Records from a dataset
+ + + + + + +

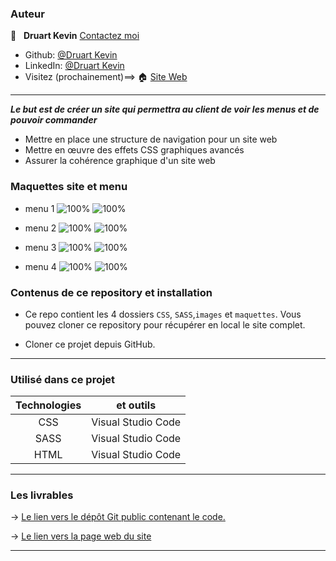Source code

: ### Auteur

👤 &nbsp; **Druart Kevin** [Contactez moi](<k.druart2@gmail.com>)

* Github: [@Druart Kevin](https://github.com/KevinDruart)
* LinkedIn: [@Druart Kevin](https://www.linkedin.com/in/kevin-druart-430764201/)
* Visitez (prochainement)==> 🏠 [Site Web]()

***

***Le but est de créer un site qui permettra au client de voir les menus et de pouvoir commander***

* Mettre en place une structure de navigation pour un site web
* Mettre en œuvre des effets CSS graphiques avancés
* Assurer la cohérence graphique d'un site web


### Maquettes site et menu
* menu 1
![100%](/maquettes/menu-1b.png)
![100%](/maquettes/menu-1.png)

* menu 2
![100%](/maquettes/menu-2b.png)
![100%](/maquettes/menu-2.png)

* menu 3
![100%](/maquettes/menu-3b.png)
![100%](/maquettes/menu-3.png)

* menu 4
![100%](/maquettes/menu-4b.png)
![100%](/maquettes/menu-4.png)



### Contenus de ce repository et installation

* Ce repo contient les 4 dossiers `CSS`, `SASS`,`images` et `maquettes`.
Vous pouvez cloner ce repository pour récupérer en local le site complet.

* Cloner ce projet depuis GitHub.
***


### Utilisé dans ce projet

| Technologies             | et outils          |
|:------------------------:|:------------------:|
| CSS                      | Visual Studio Code |
| SASS                     | Visual Studio Code |
| HTML                     | Visual Studio Code |




***

### Les livrables

→ [Le lien vers le dépôt Git public contenant le code.](https://github.com/KevinDruart/P3_Druart_Kevin)

→ [Le lien vers la page web du site](https://kevindruart.github.io/P3_Druart_Kevin/)

***


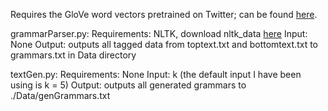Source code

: Requires the GloVe word vectors pretrained on Twitter; can be found [here](https://github.com/stanfordnlp/GloVe).


grammarParser.py:
    Requirements: NLTK, download nltk_data [here](https://www.nltk.org/data.html)
    Input: None
    Output: outputs all tagged data from toptext.txt and bottomtext.txt to grammars.txt in Data directory

textGen.py:
    Requirements: None
    Input: k (the default input I have been using is k = 5)
    Output: outputs all generated grammars to ./Data/genGrammars.txt
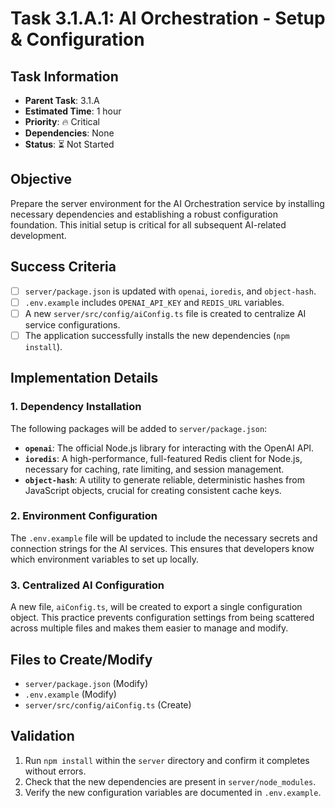 # Task 3.1.A.1: AI Orchestration - Setup & Configuration

## **Task Information**
- **Parent Task**: 3.1.A
- **Estimated Time**: 1 hour
- **Priority**: 🔥 Critical
- **Dependencies**: None
- **Status**: ⏳ Not Started

## **Objective**
Prepare the server environment for the AI Orchestration service by installing necessary dependencies and establishing a robust configuration foundation. This initial setup is critical for all subsequent AI-related development.

## **Success Criteria**
- [ ] `server/package.json` is updated with `openai`, `ioredis`, and `object-hash`.
- [ ] `.env.example` includes `OPENAI_API_KEY` and `REDIS_URL` variables.
- [ ] A new `server/src/config/aiConfig.ts` file is created to centralize AI service configurations.
- [ ] The application successfully installs the new dependencies (`npm install`).

## **Implementation Details**

### **1. Dependency Installation**
The following packages will be added to `server/package.json`:
- **`openai`**: The official Node.js library for interacting with the OpenAI API.
- **`ioredis`**: A high-performance, full-featured Redis client for Node.js, necessary for caching, rate limiting, and session management.
- **`object-hash`**: A utility to generate reliable, deterministic hashes from JavaScript objects, crucial for creating consistent cache keys.

### **2. Environment Configuration**
The `.env.example` file will be updated to include the necessary secrets and connection strings for the AI services. This ensures that developers know which environment variables to set up locally.

### **3. Centralized AI Configuration**
A new file, `aiConfig.ts`, will be created to export a single configuration object. This practice prevents configuration settings from being scattered across multiple files and makes them easier to manage and modify.

## **Files to Create/Modify**
- `server/package.json` (Modify)
- `.env.example` (Modify)
- `server/src/config/aiConfig.ts` (Create)

## **Validation**
1. Run `npm install` within the `server` directory and confirm it completes without errors.
2. Check that the new dependencies are present in `server/node_modules`.
3. Verify the new configuration variables are documented in `.env.example`.
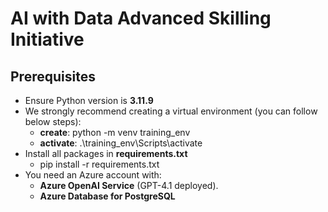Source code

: # **AI with Data Advanced Skilling Initiative**


## Prerequisites 

- Ensure Python version is **3.11.9**
- We strongly recommend creating a virtual environment (you can follow below steps):
    - **create**: python -m venv training_env
    - **activate**: .\training_env\Scripts\activate
- Install all packages in **requirements.txt**
    - pip install -r requirements.txt
- You need an Azure account with:
  - **Azure OpenAI Service** (GPT-4.1 deployed). 
  - **Azure Database for PostgreSQL** 

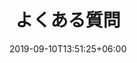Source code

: ---
title: "よくある質問"
date: 2019-09-10T13:51:25+06:00
draft: false
description: "this is meta description"
bg_image : "images/gathering-images/gathering-1-dark.png"
---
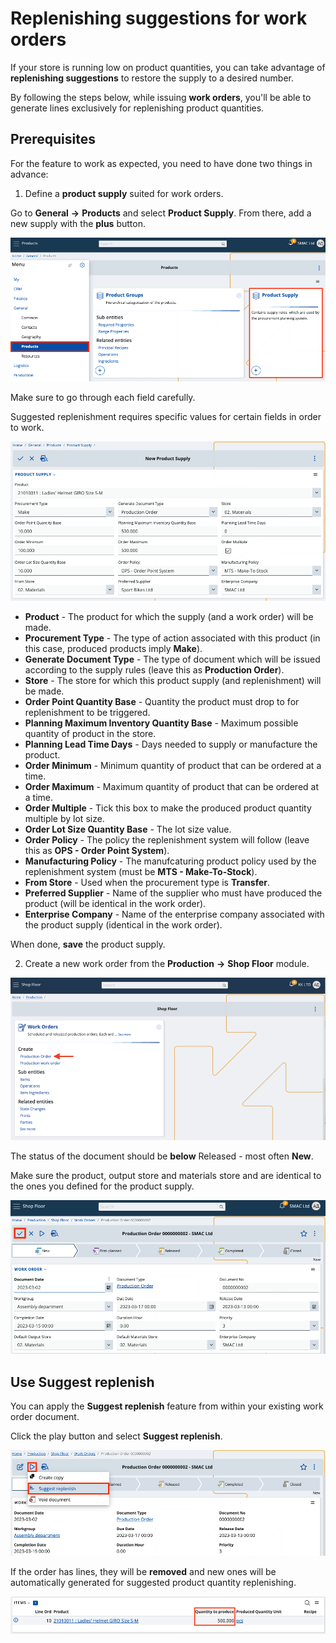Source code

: # Replenishing suggestions for work orders

If your store is running low on product quantities, you can take advantage of **replenishing suggestions** to restore the supply to a desired number.

By following the steps below, while issuing **work orders**, you'll be able to generate lines exclusively for replenishing product quantities.

## Prerequisites

For the feature to work as expected, you need to have done two things in advance:

1.	Define a **product supply** suited for work orders.

Go to **General** **->** **Products** and select **Product Supply**. From there, add a new supply with the **plus** button.

![Picture](pictures/pr_supply.png)
 
Make sure to go through each field carefully. 

Suggested replenishment requires specific values for certain fields in order to work.

![Picture](pictures/pr_supply_make.png)

- **Product** - The product for which the supply (and a work order) will be made.
- **Procurement Type** - The type of action associated with this product (in this case, produced products imply **Make**).
- **Generate Document Type** - The type of document which will be issued according to the supply rules (leave this as **Production Order**).
- **Store** - The store for which this product supply (and replenishment) will be made.
- **Order Point Quantity Base** - Quantity the product must drop to for replenishment to be triggered.
- **Planning Maximum Inventory Quantity Base** - Maximum possible quantity of product in the store.
- **Planning Lead Time Days** - Days needed to supply or manufacture the product.
- **Order Minimum** - Minimum quantity of product that can be ordered at a time.
- **Order Maximum** - Maximum quantity of product that can be ordered at a time.
- **Order Multiple** - Tick this box to make the produced product quantity multiple by lot size.
- **Order Lot Size Quantity Base** - The lot size value.
- **Order Policy** - The policy the replenishment system will follow (leave this as **OPS - Order Point System**). 
- **Manufacturing Policy** - The manufcaturing product policy used by the replenishment system (must be **MTS - Make-To-Stock**).
- **From Store** - Used when the procurement type is **Transfer**. 
- **Preferred Supplier** - Name of the supplier who must have produced the product (will be identical in the work order).
- **Enterprise Company** - Name of the enterprise company associated with the product supply (identical in the work order).

When done, **save** the product supply.
 
2.	Create a new work order from the **Production** **->** **Shop Floor** module. 

![Picture](pictures/pr_order.png)

The status of the document should be **below** Released - most often **New**.

Make sure the product, output store and materials store and are identical to the ones you defined for the product supply. 

![Picture](pictures/product_order.png)
 
## Use Suggest replenish

You can apply the **Suggest replenish** feature from within your existing work order document. 

Click the play button and select **Suggest replenish**.

![Picture](pictures/sug_rep_prod.png)

If the order has lines, they will be **removed** and new ones will be automatically generated for suggested product quantity replenishing.

![Picture](pictures/quantit.png)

+ + + + + + +

_ABOUT THIS EXERCISE:_ Copy the records word for word, leaving no picture in the copy.

_EXERCISE SOLUTION:_
Source code

: ### Auteur

👤 &nbsp; **Druart Kevin** [Contactez moi](<k.druart2@gmail.com>)

* Github: [@Druart Kevin](https://github.com/KevinDruart)
* LinkedIn: [@Druart Kevin](https://www.linkedin.com/in/kevin-druart-430764201/)
* Visitez (prochainement)==> 🏠 [Site Web]()

***

***Le but est de créer un site qui permettra au client de voir les menus et de pouvoir commander***

* Mettre en place une structure de navigation pour un site web
* Mettre en œuvre des effets CSS graphiques avancés
* Assurer la cohérence graphique d'un site web


### Maquettes site et menu
* menu 1
![100%](/maquettes/menu-1b.png)
![100%](/maquettes/menu-1.png)

* menu 2
![100%](/maquettes/menu-2b.png)
![100%](/maquettes/menu-2.png)

* menu 3
![100%](/maquettes/menu-3b.png)
![100%](/maquettes/menu-3.png)

* menu 4
![100%](/maquettes/menu-4b.png)
![100%](/maquettes/menu-4.png)



### Contenus de ce repository et installation

* Ce repo contient les 4 dossiers `CSS`, `SASS`,`images` et `maquettes`.
Vous pouvez cloner ce repository pour récupérer en local le site complet.

* Cloner ce projet depuis GitHub.
***


### Utilisé dans ce projet

| Technologies             | et outils          |
|:------------------------:|:------------------:|
| CSS                      | Visual Studio Code |
| SASS                     | Visual Studio Code |
| HTML                     | Visual Studio Code |




***

### Les livrables

→ [Le lien vers le dépôt Git public contenant le code.](https://github.com/KevinDruart/P3_Druart_Kevin)

→ [Le lien vers la page web du site](https://kevindruart.github.io/P3_Druart_Kevin/)

***


Source code

: Requires the GloVe word vectors pretrained on Twitter; can be found [here](https://github.com/stanfordnlp/GloVe).


grammarParser.py:
    Requirements: NLTK, download nltk_data [here](https://www.nltk.org/data.html)
    Input: None
    Output: outputs all tagged data from toptext.txt and bottomtext.txt to grammars.txt in Data directory

textGen.py:
    Requirements: None
    Input: k (the default input I have been using is k = 5)
    Output: outputs all generated grammars to ./Data/genGrammars.txt
 # Task 3.1.A.1: AI Orchestration - Setup & Configuration

## **Task Information**
- **Parent Task**: 3.1.A
- **Estimated Time**: 1 hour
- **Priority**: 🔥 Critical
- **Dependencies**: None
- **Status**: ⏳ Not Started

## **Objective**
Prepare the server environment for the AI Orchestration service by installing necessary dependencies and establishing a robust configuration foundation. This initial setup is critical for all subsequent AI-related development.

## **Success Criteria**
- [ ] `server/package.json` is updated with `openai`, `ioredis`, and `object-hash`.
- [ ] `.env.example` includes `OPENAI_API_KEY` and `REDIS_URL` variables.
- [ ] A new `server/src/config/aiConfig.ts` file is created to centralize AI service configurations.
- [ ] The application successfully installs the new dependencies (`npm install`).

## **Implementation Details**

### **1. Dependency Installation**
The following packages will be added to `server/package.json`:
- **`openai`**: The official Node.js library for interacting with the OpenAI API.
- **`ioredis`**: A high-performance, full-featured Redis client for Node.js, necessary for caching, rate limiting, and session management.
- **`object-hash`**: A utility to generate reliable, deterministic hashes from JavaScript objects, crucial for creating consistent cache keys.

### **2. Environment Configuration**
The `.env.example` file will be updated to include the necessary secrets and connection strings for the AI services. This ensures that developers know which environment variables to set up locally.

### **3. Centralized AI Configuration**
A new file, `aiConfig.ts`, will be created to export a single configuration object. This practice prevents configuration settings from being scattered across multiple files and makes them easier to manage and modify.

## **Files to Create/Modify**
- `server/package.json` (Modify)
- `.env.example` (Modify)
- `server/src/config/aiConfig.ts` (Create)

## **Validation**
1. Run `npm install` within the `server` directory and confirm it completes without errors.
2. Check that the new dependencies are present in `server/node_modules`.
3. Verify the new configuration variables are documented in `.env.example`.
Source code

: # **AI with Data Advanced Skilling Initiative**


## Prerequisites 

- Ensure Python version is **3.11.9**
- We strongly recommend creating a virtual environment (you can follow below steps):
    - **create**: python -m venv training_env
    - **activate**: .\training_env\Scripts\activate
- Install all packages in **requirements.txt**
    - pip install -r requirements.txt
- You need an Azure account with:
  - **Azure OpenAI Service** (GPT-4.1 deployed). 
  - **Azure Database for PostgreSQL** 

Source code

: ---
title: "よくある質問"
date: 2019-09-10T13:51:25+06:00
draft: false
description: "this is meta description"
bg_image : "images/gathering-images/gathering-1-dark.png"
---
Source code

: # Replenishing suggestions for work orders

If your store is running low on product quantities, you can take advantage of **replenishing suggestions** to restore the supply to a desired number.

By following the steps below, while issuing **work orders**, you'll be able to generate lines exclusively for replenishing product quantities.

## Prerequisites

For the feature to work as expected, you need to have done two things in advance:

1.	Define a **product supply** suited for work orders.

Go to **General** **->** **Products** and select **Product Supply**. From there, add a new supply with the **plus** button.

![Picture](pictures/pr_supply.png)
 
Make sure to go through each field carefully. 

Suggested replenishment requires specific values for certain fields in order to work.

![Picture](pictures/pr_supply_make.png)

- **Product** - The product for which the supply (and a work order) will be made.
- **Procurement Type** - The type of action associated with this product (in this case, produced products imply **Make**).
- **Generate Document Type** - The type of document which will be issued according to the supply rules (leave this as **Production Order**).
- **Store** - The store for which this product supply (and replenishment) will be made.
- **Order Point Quantity Base** - Quantity the product must drop to for replenishment to be triggered.
- **Planning Maximum Inventory Quantity Base** - Maximum possible quantity of product in the store.
- **Planning Lead Time Days** - Days needed to supply or manufacture the product.
- **Order Minimum** - Minimum quantity of product that can be ordered at a time.
- **Order Maximum** - Maximum quantity of product that can be ordered at a time.
- **Order Multiple** - Tick this box to make the produced product quantity multiple by lot size.
- **Order Lot Size Quantity Base** - The lot size value.
- **Order Policy** - The policy the replenishment system will follow (leave this as **OPS - Order Point System**). 
- **Manufacturing Policy** - The manufcaturing product policy used by the replenishment system (must be **MTS - Make-To-Stock**).
- **From Store** - Used when the procurement type is **Transfer**. 
- **Preferred Supplier** - Name of the supplier who must have produced the product (will be identical in the work order).
- **Enterprise Company** - Name of the enterprise company associated with the product supply (identical in the work order).

When done, **save** the product supply.
 
2.	Create a new work order from the **Production** **->** **Shop Floor** module. 

![Picture](pictures/pr_order.png)

The status of the document should be **below** Released - most often **New**.

Make sure the product, output store and materials store and are identical to the ones you defined for the product supply. 

![Picture](pictures/product_order.png)
 
## Use Suggest replenish

You can apply the **Suggest replenish** feature from within your existing work order document. 

Click the play button and select **Suggest replenish**.

![Picture](pictures/sug_rep_prod.png)

If the order has lines, they will be **removed** and new ones will be automatically generated for suggested product quantity replenishing.

![Picture](pictures/quantit.png)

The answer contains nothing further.